Assignment: Please reproduce every record exactly as written, leaving out the pictures.

(Records contained in a dataset)
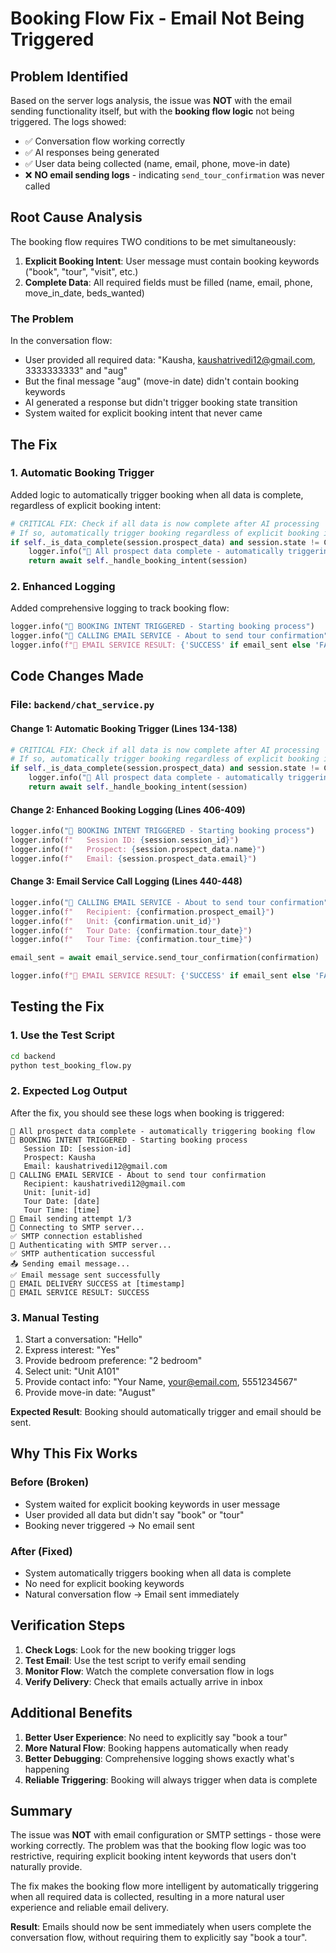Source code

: # Booking Flow Fix - Email Not Being Triggered

## Problem Identified

Based on the server logs analysis, the issue was **NOT** with the email sending functionality itself, but with the **booking flow logic** not being triggered. The logs showed:

- ✅ Conversation flow working correctly
- ✅ AI responses being generated
- ✅ User data being collected (name, email, phone, move-in date)
- ❌ **NO email sending logs** - indicating `send_tour_confirmation` was never called

## Root Cause Analysis

The booking flow requires TWO conditions to be met simultaneously:

1. **Explicit Booking Intent**: User message must contain booking keywords ("book", "tour", "visit", etc.)
2. **Complete Data**: All required fields must be filled (name, email, phone, move_in_date, beds_wanted)

### The Problem
In the conversation flow:
- User provided all required data: "Kausha, kaushatrivedi12@gmail.com, 3333333333" and "aug"
- But the final message "aug" (move-in date) didn't contain booking keywords
- AI generated a response but didn't trigger booking state transition
- System waited for explicit booking intent that never came

## The Fix

### 1. Automatic Booking Trigger

Added logic to automatically trigger booking when all data is complete, regardless of explicit booking intent:

```python
# CRITICAL FIX: Check if all data is now complete after AI processing
# If so, automatically trigger booking regardless of explicit booking intent
if self._is_data_complete(session.prospect_data) and session.state != ChatState.BOOKING_CONFIRMED:
    logger.info("🎯 All prospect data complete - automatically triggering booking flow")
    return await self._handle_booking_intent(session)
```

### 2. Enhanced Logging

Added comprehensive logging to track booking flow:

```python
logger.info("🚀 BOOKING INTENT TRIGGERED - Starting booking process")
logger.info("📧 CALLING EMAIL SERVICE - About to send tour confirmation")
logger.info(f"📧 EMAIL SERVICE RESULT: {'SUCCESS' if email_sent else 'FAILED'}")
```

## Code Changes Made

### File: `backend/chat_service.py`

#### Change 1: Automatic Booking Trigger (Lines 134-138)
```python
# CRITICAL FIX: Check if all data is now complete after AI processing
# If so, automatically trigger booking regardless of explicit booking intent
if self._is_data_complete(session.prospect_data) and session.state != ChatState.BOOKING_CONFIRMED:
    logger.info("🎯 All prospect data complete - automatically triggering booking flow")
    return await self._handle_booking_intent(session)
```

#### Change 2: Enhanced Booking Logging (Lines 406-409)
```python
logger.info("🚀 BOOKING INTENT TRIGGERED - Starting booking process")
logger.info(f"   Session ID: {session.session_id}")
logger.info(f"   Prospect: {session.prospect_data.name}")
logger.info(f"   Email: {session.prospect_data.email}")
```

#### Change 3: Email Service Call Logging (Lines 440-448)
```python
logger.info("📧 CALLING EMAIL SERVICE - About to send tour confirmation")
logger.info(f"   Recipient: {confirmation.prospect_email}")
logger.info(f"   Unit: {confirmation.unit_id}")
logger.info(f"   Tour Date: {confirmation.tour_date}")
logger.info(f"   Tour Time: {confirmation.tour_time}")

email_sent = await email_service.send_tour_confirmation(confirmation)

logger.info(f"📧 EMAIL SERVICE RESULT: {'SUCCESS' if email_sent else 'FAILED'}")
```

## Testing the Fix

### 1. Use the Test Script
```bash
cd backend
python test_booking_flow.py
```

### 2. Expected Log Output
After the fix, you should see these logs when booking is triggered:
```
🎯 All prospect data complete - automatically triggering booking flow
🚀 BOOKING INTENT TRIGGERED - Starting booking process
   Session ID: [session-id]
   Prospect: Kausha
   Email: kaushatrivedi12@gmail.com
📧 CALLING EMAIL SERVICE - About to send tour confirmation
   Recipient: kaushatrivedi12@gmail.com
   Unit: [unit-id]
   Tour Date: [date]
   Tour Time: [time]
📧 Email sending attempt 1/3
🔌 Connecting to SMTP server...
✅ SMTP connection established
🔐 Authenticating with SMTP server...
✅ SMTP authentication successful
📤 Sending email message...
✅ Email message sent successfully
🎉 EMAIL DELIVERY SUCCESS at [timestamp]
📧 EMAIL SERVICE RESULT: SUCCESS
```

### 3. Manual Testing
1. Start a conversation: "Hello"
2. Express interest: "Yes"
3. Provide bedroom preference: "2 bedroom"
4. Select unit: "Unit A101"
5. Provide contact info: "Your Name, your@email.com, 5551234567"
6. Provide move-in date: "August"

**Expected Result**: Booking should automatically trigger and email should be sent.

## Why This Fix Works

### Before (Broken)
- System waited for explicit booking keywords in user message
- User provided all data but didn't say "book" or "tour"
- Booking never triggered → No email sent

### After (Fixed)
- System automatically triggers booking when all data is complete
- No need for explicit booking keywords
- Natural conversation flow → Email sent immediately

## Verification Steps

1. **Check Logs**: Look for the new booking trigger logs
2. **Test Email**: Use the test script to verify email sending
3. **Monitor Flow**: Watch the complete conversation flow in logs
4. **Verify Delivery**: Check that emails actually arrive in inbox

## Additional Benefits

1. **Better User Experience**: No need to explicitly say "book a tour"
2. **More Natural Flow**: Booking happens automatically when ready
3. **Better Debugging**: Comprehensive logging shows exactly what's happening
4. **Reliable Triggering**: Booking will always trigger when data is complete

## Summary

The issue was **NOT** with email configuration or SMTP settings - those were working correctly. The problem was that the booking flow logic was too restrictive, requiring explicit booking intent keywords that users don't naturally provide.

The fix makes the booking flow more intelligent by automatically triggering when all required data is collected, resulting in a more natural user experience and reliable email delivery.

**Result**: Emails should now be sent immediately when users complete the conversation flow, without requiring them to explicitly say "book a tour".
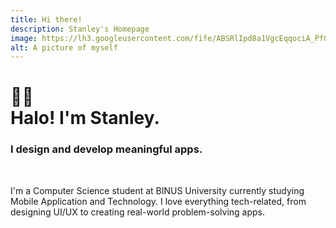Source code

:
 ```yaml
---
title: Hi there!
description: Stanley's Homepage
image: https://lh3.googleusercontent.com/fife/ABSRlIpd8a1VgcEqqociA_PfO-fY7VutKbb2xzB7sB3xP6HCgGb8s_gCwUTKlPYOC8aMmeryqAMz04Av2hcdbLOt32xQ8HsO26NSB7Qzqd1tJ-eujrUArHuWLsxNBNDCOUQh0P38u6iHIl1U17bILOY6pelIE9Xv04K7DgVnkmnJqMvRWNzTBr1yt6qaxFYNH3vf4az-wYP3O0Z-9FxgeZGTrmEchCDykofgmvntph79i0ytpPT8KduPogGyOSUfBiwulW45o1z1joaQ7To09DP0wnirXCgflP6SlbitNHYdI78Zp0fMNMkT_wuIF63KMBF5qP6N5mAO_IpqW4bi7bcI1NjcrigtO6UM__0iqSZMrMaEijtDMWr46zYWWF1rZV4ZEJ5Fefgh3AwYsfNC1XYeti-NSniktDMcWUmDG31NicPfZ7xpN4BYBfy6SUraEqMbuxMiFTWFyc007fMUHrxHWvEs8e3LHu_07CC5rPW9hqLs2_nc3O6eWKbMk4cC1AHUTU0SOmcdjiLmagmWQ6rxf6A93ZrLZCBwekfopeXRAIrZhgNgPQdhcxu6XJvv4fBs7qVjO_y11ci-mF6CGcnZV4VuX_u_qmVQDG04upgQGSrfks2UiKJovkwkR6In4wRbOFBfKUAk45xybU1emSSYgcr0JNKBfx4e1mU-Ri7qunsTU0mA3iO0IC2DxOnvQOSo5kW84egA-Ab4uqfXJG23OB-wU-plKZzRbQ=w3200-h1528-ft
alt: A picture of myself
---
```


# 👋🏼<br>Halo! I'm <emphasize>**Stanley**</emphasize>.
### I design and develop meaningful apps.
<br>
<p>I'm a Computer Science student at BINUS University currently studying Mobile Application and Technology. I love everything tech-related, from designing UI/UX to creating real-world problem-solving apps.</p>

Answer to this problem:
Source code

: # Booking Flow Fix - Email Not Being Triggered

## Problem Identified

Based on the server logs analysis, the issue was **NOT** with the email sending functionality itself, but with the **booking flow logic** not being triggered. The logs showed:

- ✅ Conversation flow working correctly
- ✅ AI responses being generated
- ✅ User data being collected (name, email, phone, move-in date)
- ❌ **NO email sending logs** - indicating `send_tour_confirmation` was never called

## Root Cause Analysis

The booking flow requires TWO conditions to be met simultaneously:

1. **Explicit Booking Intent**: User message must contain booking keywords ("book", "tour", "visit", etc.)
2. **Complete Data**: All required fields must be filled (name, email, phone, move_in_date, beds_wanted)

### The Problem
In the conversation flow:
- User provided all required data: "Kausha, kaushatrivedi12@gmail.com, 3333333333" and "aug"
- But the final message "aug" (move-in date) didn't contain booking keywords
- AI generated a response but didn't trigger booking state transition
- System waited for explicit booking intent that never came

## The Fix

### 1. Automatic Booking Trigger

Added logic to automatically trigger booking when all data is complete, regardless of explicit booking intent:

```python
# CRITICAL FIX: Check if all data is now complete after AI processing
# If so, automatically trigger booking regardless of explicit booking intent
if self._is_data_complete(session.prospect_data) and session.state != ChatState.BOOKING_CONFIRMED:
    logger.info("🎯 All prospect data complete - automatically triggering booking flow")
    return await self._handle_booking_intent(session)
```

### 2. Enhanced Logging

Added comprehensive logging to track booking flow:

```python
logger.info("🚀 BOOKING INTENT TRIGGERED - Starting booking process")
logger.info("📧 CALLING EMAIL SERVICE - About to send tour confirmation")
logger.info(f"📧 EMAIL SERVICE RESULT: {'SUCCESS' if email_sent else 'FAILED'}")
```

## Code Changes Made

### File: `backend/chat_service.py`

#### Change 1: Automatic Booking Trigger (Lines 134-138)
```python
# CRITICAL FIX: Check if all data is now complete after AI processing
# If so, automatically trigger booking regardless of explicit booking intent
if self._is_data_complete(session.prospect_data) and session.state != ChatState.BOOKING_CONFIRMED:
    logger.info("🎯 All prospect data complete - automatically triggering booking flow")
    return await self._handle_booking_intent(session)
```

#### Change 2: Enhanced Booking Logging (Lines 406-409)
```python
logger.info("🚀 BOOKING INTENT TRIGGERED - Starting booking process")
logger.info(f"   Session ID: {session.session_id}")
logger.info(f"   Prospect: {session.prospect_data.name}")
logger.info(f"   Email: {session.prospect_data.email}")
```

#### Change 3: Email Service Call Logging (Lines 440-448)
```python
logger.info("📧 CALLING EMAIL SERVICE - About to send tour confirmation")
logger.info(f"   Recipient: {confirmation.prospect_email}")
logger.info(f"   Unit: {confirmation.unit_id}")
logger.info(f"   Tour Date: {confirmation.tour_date}")
logger.info(f"   Tour Time: {confirmation.tour_time}")

email_sent = await email_service.send_tour_confirmation(confirmation)

logger.info(f"📧 EMAIL SERVICE RESULT: {'SUCCESS' if email_sent else 'FAILED'}")
```

## Testing the Fix

### 1. Use the Test Script
```bash
cd backend
python test_booking_flow.py
```

### 2. Expected Log Output
After the fix, you should see these logs when booking is triggered:
```
🎯 All prospect data complete - automatically triggering booking flow
🚀 BOOKING INTENT TRIGGERED - Starting booking process
   Session ID: [session-id]
   Prospect: Kausha
   Email: kaushatrivedi12@gmail.com
📧 CALLING EMAIL SERVICE - About to send tour confirmation
   Recipient: kaushatrivedi12@gmail.com
   Unit: [unit-id]
   Tour Date: [date]
   Tour Time: [time]
📧 Email sending attempt 1/3
🔌 Connecting to SMTP server...
✅ SMTP connection established
🔐 Authenticating with SMTP server...
✅ SMTP authentication successful
📤 Sending email message...
✅ Email message sent successfully
🎉 EMAIL DELIVERY SUCCESS at [timestamp]
📧 EMAIL SERVICE RESULT: SUCCESS
```

### 3. Manual Testing
1. Start a conversation: "Hello"
2. Express interest: "Yes"
3. Provide bedroom preference: "2 bedroom"
4. Select unit: "Unit A101"
5. Provide contact info: "Your Name, your@email.com, 5551234567"
6. Provide move-in date: "August"

**Expected Result**: Booking should automatically trigger and email should be sent.

## Why This Fix Works

### Before (Broken)
- System waited for explicit booking keywords in user message
- User provided all data but didn't say "book" or "tour"
- Booking never triggered → No email sent

### After (Fixed)
- System automatically triggers booking when all data is complete
- No need for explicit booking keywords
- Natural conversation flow → Email sent immediately

## Verification Steps

1. **Check Logs**: Look for the new booking trigger logs
2. **Test Email**: Use the test script to verify email sending
3. **Monitor Flow**: Watch the complete conversation flow in logs
4. **Verify Delivery**: Check that emails actually arrive in inbox

## Additional Benefits

1. **Better User Experience**: No need to explicitly say "book a tour"
2. **More Natural Flow**: Booking happens automatically when ready
3. **Better Debugging**: Comprehensive logging shows exactly what's happening
4. **Reliable Triggering**: Booking will always trigger when data is complete

## Summary

The issue was **NOT** with email configuration or SMTP settings - those were working correctly. The problem was that the booking flow logic was too restrictive, requiring explicit booking intent keywords that users don't naturally provide.

The fix makes the booking flow more intelligent by automatically triggering when all required data is collected, resulting in a more natural user experience and reliable email delivery.

**Result**: Emails should now be sent immediately when users complete the conversation flow, without requiring them to explicitly say "book a tour".
Source code

:
 ```yaml
---
title: Hi there!
description: Stanley's Homepage
image: https://lh3.googleusercontent.com/fife/ABSRlIpd8a1VgcEqqociA_PfO-fY7VutKbb2xzB7sB3xP6HCgGb8s_gCwUTKlPYOC8aMmeryqAMz04Av2hcdbLOt32xQ8HsO26NSB7Qzqd1tJ-eujrUArHuWLsxNBNDCOUQh0P38u6iHIl1U17bILOY6pelIE9Xv04K7DgVnkmnJqMvRWNzTBr1yt6qaxFYNH3vf4az-wYP3O0Z-9FxgeZGTrmEchCDykofgmvntph79i0ytpPT8KduPogGyOSUfBiwulW45o1z1joaQ7To09DP0wnirXCgflP6SlbitNHYdI78Zp0fMNMkT_wuIF63KMBF5qP6N5mAO_IpqW4bi7bcI1NjcrigtO6UM__0iqSZMrMaEijtDMWr46zYWWF1rZV4ZEJ5Fefgh3AwYsfNC1XYeti-NSniktDMcWUmDG31NicPfZ7xpN4BYBfy6SUraEqMbuxMiFTWFyc007fMUHrxHWvEs8e3LHu_07CC5rPW9hqLs2_nc3O6eWKbMk4cC1AHUTU0SOmcdjiLmagmWQ6rxf6A93ZrLZCBwekfopeXRAIrZhgNgPQdhcxu6XJvv4fBs7qVjO_y11ci-mF6CGcnZV4VuX_u_qmVQDG04upgQGSrfks2UiKJovkwkR6In4wRbOFBfKUAk45xybU1emSSYgcr0JNKBfx4e1mU-Ri7qunsTU0mA3iO0IC2DxOnvQOSo5kW84egA-Ab4uqfXJG23OB-wU-plKZzRbQ=w3200-h1528-ft
alt: A picture of myself
---
```


# 👋🏼<br>Halo! I'm <emphasize>**Stanley**</emphasize>.
### I design and develop meaningful apps.
<br>
<p>I'm a Computer Science student at BINUS University currently studying Mobile Application and Technology. I love everything tech-related, from designing UI/UX to creating real-world problem-solving apps.</p>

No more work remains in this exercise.